Senator Clinton to Introduce Legislation to Reinstate Task Force on Children's Health

Assails Administration for Negligence on Children's Environmental Health

WASHINGTON, DC—In light of new Government Accountability Office (GAO) findings that the Environmental Protection Agency (EPA) has neglected children’s health protection during the Bush administration, Senator Hillary Rodham Clinton today announced that she will introduce legislation to reinstate an interagency Task Force to recommend federal strategies for protecting children’s health. The Children’s Environmental Health and Safety Risk Reduction Act will codify an Executive Order issued in 1997 which created such a task force. President Bush let the Task Force lapse in 2005.

During a hearing of the Senate Environment and Public Works Committee, Senator Clinton assailed the Bush administration for its negligence on children’s health issues and reiterated her own commitment to protecting children’s health.

“Ten years after the landmark work of the Clinton Administration, this is the state of children’s health protection at the EPA: no leadership, no resources, no initiative, no real mission. It’s a disaster and it’s a disgrace, and we have to fix it,” said Senator Clinton. “We must take steps to galvanize advocates, parents, as well as the EPA itself to take action, and I look forward to working with my colleagues in the Senate to continue to hold the administration’s feet to the fire and not allow any rollback of environmental protections designed to safeguard children. We need to go forward, not backward, for the health and safety of our children.”

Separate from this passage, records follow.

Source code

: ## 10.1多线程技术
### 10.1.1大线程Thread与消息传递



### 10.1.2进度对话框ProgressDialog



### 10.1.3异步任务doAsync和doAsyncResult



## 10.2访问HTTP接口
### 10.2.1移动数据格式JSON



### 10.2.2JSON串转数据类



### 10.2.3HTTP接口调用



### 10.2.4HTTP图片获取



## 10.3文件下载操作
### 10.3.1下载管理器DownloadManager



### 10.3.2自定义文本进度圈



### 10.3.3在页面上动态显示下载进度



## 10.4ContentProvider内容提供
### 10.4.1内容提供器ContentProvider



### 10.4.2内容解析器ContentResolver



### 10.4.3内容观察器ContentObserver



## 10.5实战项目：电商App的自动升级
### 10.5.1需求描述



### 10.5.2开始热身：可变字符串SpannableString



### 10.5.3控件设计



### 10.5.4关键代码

In April 1997, an Executive Order created the interagency Task Force to recommend federal strategies for protecting children. The GAO findings show that since the expiration of the interagency Task Force in 2005, the EPA has lacked a high-level infrastructure to coordinate federal strategies for children’s environmental health and safety. The GAO also found that the EPA has not proactively used or followed the recommendations of the Children’s Health Protection Advisory Committee, which was convened to provide advice and recommendations to the EPA in order to assist in developing regulations, guidance, and policies to address children’s health.

Senator Clinton has been a tireless advocate of efforts to protect children’s health. During her time in the Senate, she has introduced multiple bills - including the Family Asthma Act, the Coordinated Environmental Public Health Network Act, the Lead Elimination, Abatement and Poisoning Prevention Act, and the Home Lead Safety Tax Credit Act - to help decrease exposures to the environmental pollutants linked to childhood illness, and expand our understanding of the links between environment and disease. As Chair of the Senate Environment and Public Works Committee’s Subcommittee on Superfund and Environmental Health, she convened the first-ever Senate Hearing on Environmental Justice and is committed to improving the EPA’s ability to protect populations at a disproportionate risk for adverse health impacts from environmental hazards.

Following is a transcript of Senator Clinton’s opening statement and questions to George Gray, Assistant Administrator of the EPA Office of Research and Development, and John B. Stephenson, Director of Natural Resources and Environment for the GAO.

Senator Clinton: Thank you so much, Chairman Boxer, and thank you for your lifetime commitment, really, to the health and well-being of our children.

This is such an important hearing because obviously many of us believe strongly that there are direct links between environmental contaminants, pollution, stresses, and our children’s health. And we thought we were on the right track in our country and our government in focusing on these concerns, and we learn unfortunately but not unexpectedly that the Bush Administration has basically undermined much of what we were trying to accomplish.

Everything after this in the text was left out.